*** EXERCISE MATERIALS ***

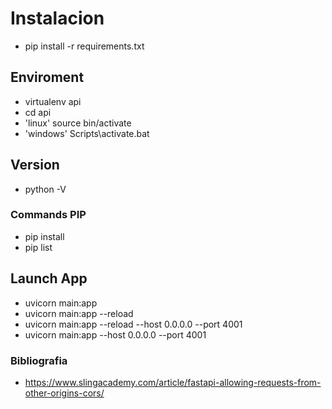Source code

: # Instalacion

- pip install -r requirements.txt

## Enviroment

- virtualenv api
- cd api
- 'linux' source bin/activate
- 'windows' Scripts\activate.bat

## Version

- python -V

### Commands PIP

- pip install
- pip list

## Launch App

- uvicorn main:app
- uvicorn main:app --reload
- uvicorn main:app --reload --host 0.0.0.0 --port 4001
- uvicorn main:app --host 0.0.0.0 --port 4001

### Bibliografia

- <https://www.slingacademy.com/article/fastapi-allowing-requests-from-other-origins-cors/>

*** End of EXERCISE MATERIALS ***
*** EXERCISE MATERIALS ***

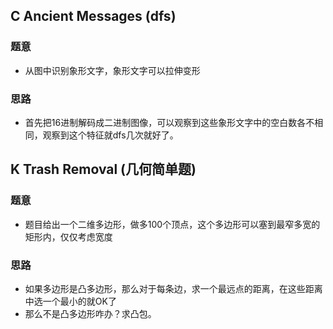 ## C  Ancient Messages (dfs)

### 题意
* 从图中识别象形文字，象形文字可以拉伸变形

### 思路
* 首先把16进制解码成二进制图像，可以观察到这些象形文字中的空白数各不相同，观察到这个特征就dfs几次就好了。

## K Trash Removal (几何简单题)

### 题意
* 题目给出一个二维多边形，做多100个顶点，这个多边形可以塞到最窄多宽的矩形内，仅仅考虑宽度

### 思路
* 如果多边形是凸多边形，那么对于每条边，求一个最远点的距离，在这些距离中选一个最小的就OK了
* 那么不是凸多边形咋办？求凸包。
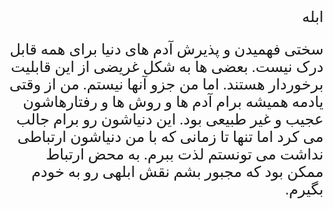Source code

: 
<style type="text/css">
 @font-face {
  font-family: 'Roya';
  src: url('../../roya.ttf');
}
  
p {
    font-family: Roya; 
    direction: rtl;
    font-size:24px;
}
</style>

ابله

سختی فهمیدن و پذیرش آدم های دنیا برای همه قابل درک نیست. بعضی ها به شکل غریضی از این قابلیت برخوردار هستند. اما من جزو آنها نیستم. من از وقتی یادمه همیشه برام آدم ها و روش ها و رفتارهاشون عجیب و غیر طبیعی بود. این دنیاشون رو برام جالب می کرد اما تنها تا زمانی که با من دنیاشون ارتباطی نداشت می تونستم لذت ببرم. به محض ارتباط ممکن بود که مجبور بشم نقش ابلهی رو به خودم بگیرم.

*** End of EXERCISE MATERIALS ***
*** EXERCISE MATERIALS ***

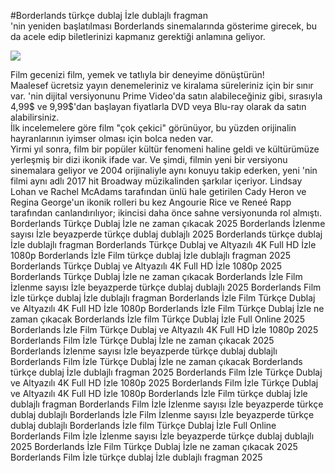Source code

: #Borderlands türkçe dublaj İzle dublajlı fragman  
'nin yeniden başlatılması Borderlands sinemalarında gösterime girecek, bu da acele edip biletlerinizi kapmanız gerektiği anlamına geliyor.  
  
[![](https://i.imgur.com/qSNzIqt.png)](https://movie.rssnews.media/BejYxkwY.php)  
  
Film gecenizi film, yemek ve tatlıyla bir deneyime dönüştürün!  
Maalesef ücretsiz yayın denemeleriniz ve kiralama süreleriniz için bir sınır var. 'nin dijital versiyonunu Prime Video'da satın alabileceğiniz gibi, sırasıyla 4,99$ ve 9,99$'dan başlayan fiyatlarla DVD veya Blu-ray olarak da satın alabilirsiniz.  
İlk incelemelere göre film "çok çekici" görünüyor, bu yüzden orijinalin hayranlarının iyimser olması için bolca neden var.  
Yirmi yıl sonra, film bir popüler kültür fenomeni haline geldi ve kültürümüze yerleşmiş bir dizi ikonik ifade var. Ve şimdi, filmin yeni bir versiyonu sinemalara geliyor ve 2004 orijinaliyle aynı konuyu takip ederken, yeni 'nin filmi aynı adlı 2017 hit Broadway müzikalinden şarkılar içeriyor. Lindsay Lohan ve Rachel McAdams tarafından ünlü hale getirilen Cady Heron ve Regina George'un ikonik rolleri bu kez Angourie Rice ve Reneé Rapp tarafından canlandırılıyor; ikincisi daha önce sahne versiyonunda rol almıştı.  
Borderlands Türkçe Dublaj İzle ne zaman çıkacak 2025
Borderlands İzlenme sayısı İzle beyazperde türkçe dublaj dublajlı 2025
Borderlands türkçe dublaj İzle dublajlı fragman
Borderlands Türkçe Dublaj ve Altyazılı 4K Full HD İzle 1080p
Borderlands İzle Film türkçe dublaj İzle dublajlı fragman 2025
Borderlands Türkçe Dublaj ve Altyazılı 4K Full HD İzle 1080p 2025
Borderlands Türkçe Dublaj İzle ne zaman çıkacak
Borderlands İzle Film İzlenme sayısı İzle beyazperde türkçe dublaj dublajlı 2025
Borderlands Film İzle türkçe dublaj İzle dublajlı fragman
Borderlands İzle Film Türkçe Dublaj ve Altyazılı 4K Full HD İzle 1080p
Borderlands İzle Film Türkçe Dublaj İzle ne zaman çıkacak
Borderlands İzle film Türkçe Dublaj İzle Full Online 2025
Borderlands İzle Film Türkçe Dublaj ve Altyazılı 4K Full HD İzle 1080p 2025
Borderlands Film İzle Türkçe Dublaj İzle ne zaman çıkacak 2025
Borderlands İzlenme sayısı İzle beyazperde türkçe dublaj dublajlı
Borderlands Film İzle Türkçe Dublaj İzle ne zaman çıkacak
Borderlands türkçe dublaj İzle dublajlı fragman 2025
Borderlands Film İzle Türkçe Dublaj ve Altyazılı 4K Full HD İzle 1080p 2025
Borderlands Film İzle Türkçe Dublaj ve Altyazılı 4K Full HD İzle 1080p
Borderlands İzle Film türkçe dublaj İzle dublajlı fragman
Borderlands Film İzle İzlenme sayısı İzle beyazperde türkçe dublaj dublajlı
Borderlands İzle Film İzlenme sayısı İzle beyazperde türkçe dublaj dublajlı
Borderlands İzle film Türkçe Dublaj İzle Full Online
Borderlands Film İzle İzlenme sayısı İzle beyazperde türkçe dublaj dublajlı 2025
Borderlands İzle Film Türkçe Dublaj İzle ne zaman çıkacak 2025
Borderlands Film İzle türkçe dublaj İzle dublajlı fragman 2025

*** End of EXERCISE MATERIALS ***

WHAT YOU WILL DO
The copy should hold only the lines from the one with "## K Trash Removal (几何简单题)" through the one with "سختی فهمیدن و", exactly as they stand above. Leave out the pictures.

EXERCISE RESPONSE
## K Trash Removal (几何简单题)

### 题意
* 题目给出一个二维多边形，做多100个顶点，这个多边形可以塞到最窄多宽的矩形内，仅仅考虑宽度

### 思路
* 如果多边形是凸多边形，那么对于每条边，求一个最远点的距离，在这些距离中选一个最小的就OK了
* 那么不是凸多边形咋办？求凸包。
Source code

: 
<style type="text/css">
 @font-face {
  font-family: 'Roya';
  src: url('../../roya.ttf');
}
  
p {
    font-family: Roya; 
    direction: rtl;
    font-size:24px;
}
</style>

ابله

سختی فهمیدن و پذیرش آدم های دنیا برای همه قابل درک نیست. بعضی ها به شکل غریضی از این قابلیت برخوردار هستند. اما من جزو آنها نیستم. من از وقتی یادمه همیشه برام آدم ها و روش ها و رفتارهاشون عجیب و غیر طبیعی بود. این دنیاشون رو برام جالب می کرد اما تنها تا زمانی که با من دنیاشون ارتباطی نداشت می تونستم لذت ببرم. به محض ارتباط ممکن بود که مجبور بشم نقش ابلهی رو به خودم بگیرم.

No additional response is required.